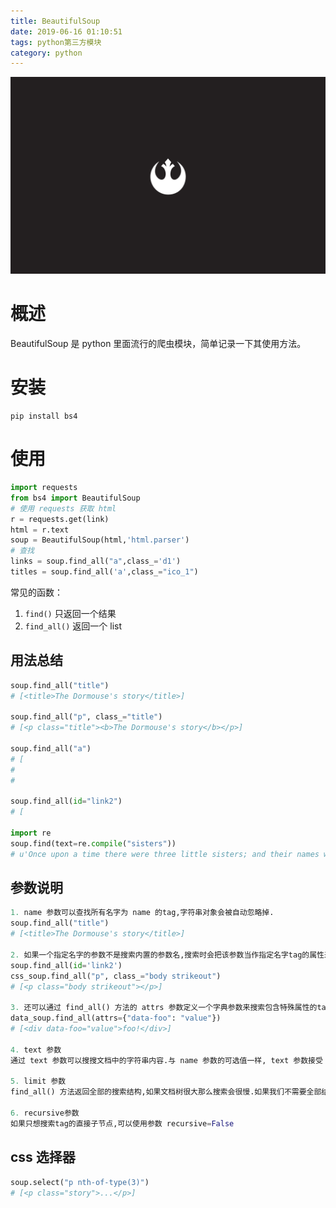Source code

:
 ```yaml
---
title: BeautifulSoup
date: 2019-06-16 01:10:51
tags: python第三方模块
category: python
---
```

![img](https://raw.githubusercontent.com/01x01/github-blog/master/source/img/alliance.png)
# 概述
BeautifulSoup 是 python 里面流行的爬虫模块，简单记录一下其使用方法。

# 安装
```
pip install bs4
```

# 使用
```python
import requests
from bs4 import BeautifulSoup
# 使用 requests 获取 html
r = requests.get(link)
html = r.text
soup = BeautifulSoup(html,'html.parser')
# 查找
links = soup.find_all("a",class_='d1')
titles = soup.find_all('a',class_="ico_1")
```
常见的函数：

1. `find()` 只返回一个结果
1. `find_all()` 返回一个 list 

## 用法总结
```python
soup.find_all("title")
# [<title>The Dormouse's story</title>]

soup.find_all("p", class_="title")
# [<p class="title"><b>The Dormouse's story</b></p>]

soup.find_all("a")
# [
#  
#  

soup.find_all(id="link2")
# [

import re
soup.find(text=re.compile("sisters"))
# u'Once upon a time there were three little sisters; and their names were\n'
```

## 参数说明
```python
1. name 参数可以查找所有名字为 name 的tag,字符串对象会被自动忽略掉.
soup.find_all("title")
# [<title>The Dormouse's story</title>]

2. 如果一个指定名字的参数不是搜索内置的参数名,搜索时会把该参数当作指定名字tag的属性来搜索,如果包含一个名字为 id 的参数,Beautiful Soup会搜索每个tag的”id”属性.
soup.find_all(id='link2')
css_soup.find_all("p", class_="body strikeout")
# [<p class="body strikeout"></p>]

3. 还可以通过 find_all() 方法的 attrs 参数定义一个字典参数来搜索包含特殊属性的tag:
data_soup.find_all(attrs={"data-foo": "value"})
# [<div data-foo="value">foo!</div>]

4. text 参数
通过 text 参数可以搜搜文档中的字符串内容.与 name 参数的可选值一样, text 参数接受 字符串 , 正则表达式 , 列表, True . 

5. limit 参数
find_all() 方法返回全部的搜索结构,如果文档树很大那么搜索会很慢.如果我们不需要全部结果,可以使用 limit 参数限制返回结果的数量.效果与SQL中的limit关键字类似,当搜索到的结果数量达到 limit 的限制时,就停止搜索返回结果.

6. recursive参数
如果只想搜索tag的直接子节点,可以使用参数 recursive=False 
```

## css 选择器
```python
soup.select("p nth-of-type(3)")
# [<p class="story">...</p>]
```

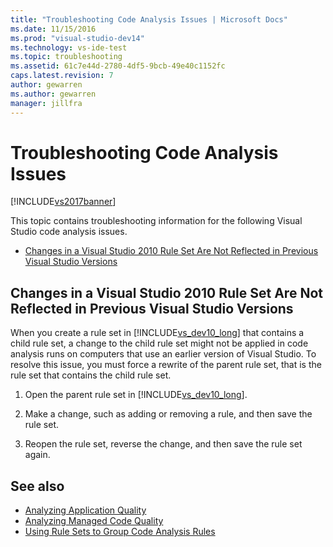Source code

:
 ```yaml
---
title: "Troubleshooting Code Analysis Issues | Microsoft Docs"
ms.date: 11/15/2016
ms.prod: "visual-studio-dev14"
ms.technology: vs-ide-test
ms.topic: troubleshooting
ms.assetid: 61c7e44d-2780-4df5-9bcb-49e40c1152fc
caps.latest.revision: 7
author: gewarren
ms.author: gewarren
manager: jillfra
---
```

# Troubleshooting Code Analysis Issues
[!INCLUDE[vs2017banner](../includes/vs2017banner.md)]

This topic contains troubleshooting information for the following Visual Studio code analysis issues.

- [Changes in a Visual Studio 2010 Rule Set Are Not Reflected in Previous Visual Studio Versions](#ChildRuleSetChangesInPreviousVersions)

## <a name="ChildRuleSetChangesInPreviousVersions"></a> Changes in a Visual Studio 2010 Rule Set Are Not Reflected in Previous Visual Studio Versions

When you create a rule set in [!INCLUDE[vs_dev10_long](../includes/vs-dev10-long-md.md)] that contains a child rule set, a change to the child rule set might not be applied in code analysis runs on computers that use an earlier version of Visual Studio. To resolve this issue, you must force a rewrite of the parent rule set, that is the rule set that contains the child rule set.

1. Open the parent rule set in [!INCLUDE[vs_dev10_long](../includes/vs-dev10-long-md.md)].

2. Make a change, such as adding or removing a rule, and then save the rule set.

3. Reopen the rule set, reverse the change, and then save the rule set again.

## See also

- [Analyzing Application Quality](../code-quality/analyzing-application-quality-by-using-code-analysis-tools.md)
- [Analyzing Managed Code Quality](../code-quality/analyzing-managed-code-quality-by-using-code-analysis.md)
- [Using Rule Sets to Group Code Analysis Rules](../code-quality/using-rule-sets-to-group-code-analysis-rules.md)
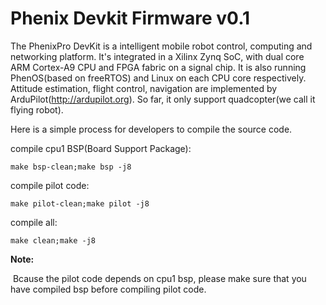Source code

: # Phenix Devkit Firmware v0.1
The PhenixPro DevKit is a intelligent mobile robot control, computing and networking platform. It's integrated in a Xilinx Zynq SoC, with dual core ARM Cortex-A9 CPU and FPGA fabric on a signal chip. It is also running PhenOS(based on freeRTOS) and Linux on each CPU core respectively. Attitude estimation, flight control, navigation are implemented by ArduPilot(http://ardupilot.org). So far, it only support quadcopter(we call it flying robot).

Here is a simple process for developers to compile the source code.

compile cpu1 BSP(Board Support Package):

```
make bsp-clean;make bsp -j8
```

compile pilot code:

```
make pilot-clean;make pilot -j8
```

compile all:

```
make clean;make -j8
```

**Note:**

​	Bcause the pilot code depends on cpu1 bsp, please make sure that you have compiled bsp before compiling pilot code.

• • • •

What is being asked ▸
A verbatim retyping of the listing, without any pictures, is the expected answer.

Answer to the problem ▸
Source code

:
 ```yaml
---
title: BeautifulSoup
date: 2019-06-16 01:10:51
tags: python第三方模块
category: python
---
```

![img](https://raw.githubusercontent.com/01x01/github-blog/master/source/img/alliance.png)
# 概述
BeautifulSoup 是 python 里面流行的爬虫模块，简单记录一下其使用方法。

# 安装
```
pip install bs4
```

# 使用
```python
import requests
from bs4 import BeautifulSoup
# 使用 requests 获取 html
r = requests.get(link)
html = r.text
soup = BeautifulSoup(html,'html.parser')
# 查找
links = soup.find_all("a",class_='d1')
titles = soup.find_all('a',class_="ico_1")
```
常见的函数：

1. `find()` 只返回一个结果
1. `find_all()` 返回一个 list 

## 用法总结
```python
soup.find_all("title")
# [<title>The Dormouse's story</title>]

soup.find_all("p", class_="title")
# [<p class="title"><b>The Dormouse's story</b></p>]

soup.find_all("a")
# [
#  
#  

soup.find_all(id="link2")
# [

import re
soup.find(text=re.compile("sisters"))
# u'Once upon a time there were three little sisters; and their names were\n'
```

## 参数说明
```python
1. name 参数可以查找所有名字为 name 的tag,字符串对象会被自动忽略掉.
soup.find_all("title")
# [<title>The Dormouse's story</title>]

2. 如果一个指定名字的参数不是搜索内置的参数名,搜索时会把该参数当作指定名字tag的属性来搜索,如果包含一个名字为 id 的参数,Beautiful Soup会搜索每个tag的”id”属性.
soup.find_all(id='link2')
css_soup.find_all("p", class_="body strikeout")
# [<p class="body strikeout"></p>]

3. 还可以通过 find_all() 方法的 attrs 参数定义一个字典参数来搜索包含特殊属性的tag:
data_soup.find_all(attrs={"data-foo": "value"})
# [<div data-foo="value">foo!</div>]

4. text 参数
通过 text 参数可以搜搜文档中的字符串内容.与 name 参数的可选值一样, text 参数接受 字符串 , 正则表达式 , 列表, True . 

5. limit 参数
find_all() 方法返回全部的搜索结构,如果文档树很大那么搜索会很慢.如果我们不需要全部结果,可以使用 limit 参数限制返回结果的数量.效果与SQL中的limit关键字类似,当搜索到的结果数量达到 limit 的限制时,就停止搜索返回结果.

6. recursive参数
如果只想搜索tag的直接子节点,可以使用参数 recursive=False 
```

## css 选择器
```python
soup.select("p nth-of-type(3)")
# [<p class="story">...</p>]
```

Source code

:
 ```yaml
---
title: "Troubleshooting Code Analysis Issues | Microsoft Docs"
ms.date: 11/15/2016
ms.prod: "visual-studio-dev14"
ms.technology: vs-ide-test
ms.topic: troubleshooting
ms.assetid: 61c7e44d-2780-4df5-9bcb-49e40c1152fc
caps.latest.revision: 7
author: gewarren
ms.author: gewarren
manager: jillfra
---
```

# Troubleshooting Code Analysis Issues
[!INCLUDE[vs2017banner](../includes/vs2017banner.md)]

This topic contains troubleshooting information for the following Visual Studio code analysis issues.

- [Changes in a Visual Studio 2010 Rule Set Are Not Reflected in Previous Visual Studio Versions](#ChildRuleSetChangesInPreviousVersions)

## <a name="ChildRuleSetChangesInPreviousVersions"></a> Changes in a Visual Studio 2010 Rule Set Are Not Reflected in Previous Visual Studio Versions

When you create a rule set in [!INCLUDE[vs_dev10_long](../includes/vs-dev10-long-md.md)] that contains a child rule set, a change to the child rule set might not be applied in code analysis runs on computers that use an earlier version of Visual Studio. To resolve this issue, you must force a rewrite of the parent rule set, that is the rule set that contains the child rule set.

1. Open the parent rule set in [!INCLUDE[vs_dev10_long](../includes/vs-dev10-long-md.md)].

2. Make a change, such as adding or removing a rule, and then save the rule set.

3. Reopen the rule set, reverse the change, and then save the rule set again.

## See also

- [Analyzing Application Quality](../code-quality/analyzing-application-quality-by-using-code-analysis-tools.md)
- [Analyzing Managed Code Quality](../code-quality/analyzing-managed-code-quality-by-using-code-analysis.md)
- [Using Rule Sets to Group Code Analysis Rules](../code-quality/using-rule-sets-to-group-code-analysis-rules.md)
Source code

: # Phenix Devkit Firmware v0.1
The PhenixPro DevKit is a intelligent mobile robot control, computing and networking platform. It's integrated in a Xilinx Zynq SoC, with dual core ARM Cortex-A9 CPU and FPGA fabric on a signal chip. It is also running PhenOS(based on freeRTOS) and Linux on each CPU core respectively. Attitude estimation, flight control, navigation are implemented by ArduPilot(http://ardupilot.org). So far, it only support quadcopter(we call it flying robot).

Here is a simple process for developers to compile the source code.

compile cpu1 BSP(Board Support Package):

```
make bsp-clean;make bsp -j8
```

compile pilot code:

```
make pilot-clean;make pilot -j8
```

compile all:

```
make clean;make -j8
```

**Note:**

​	Bcause the pilot code depends on cpu1 bsp, please make sure that you have compiled bsp before compiling pilot code.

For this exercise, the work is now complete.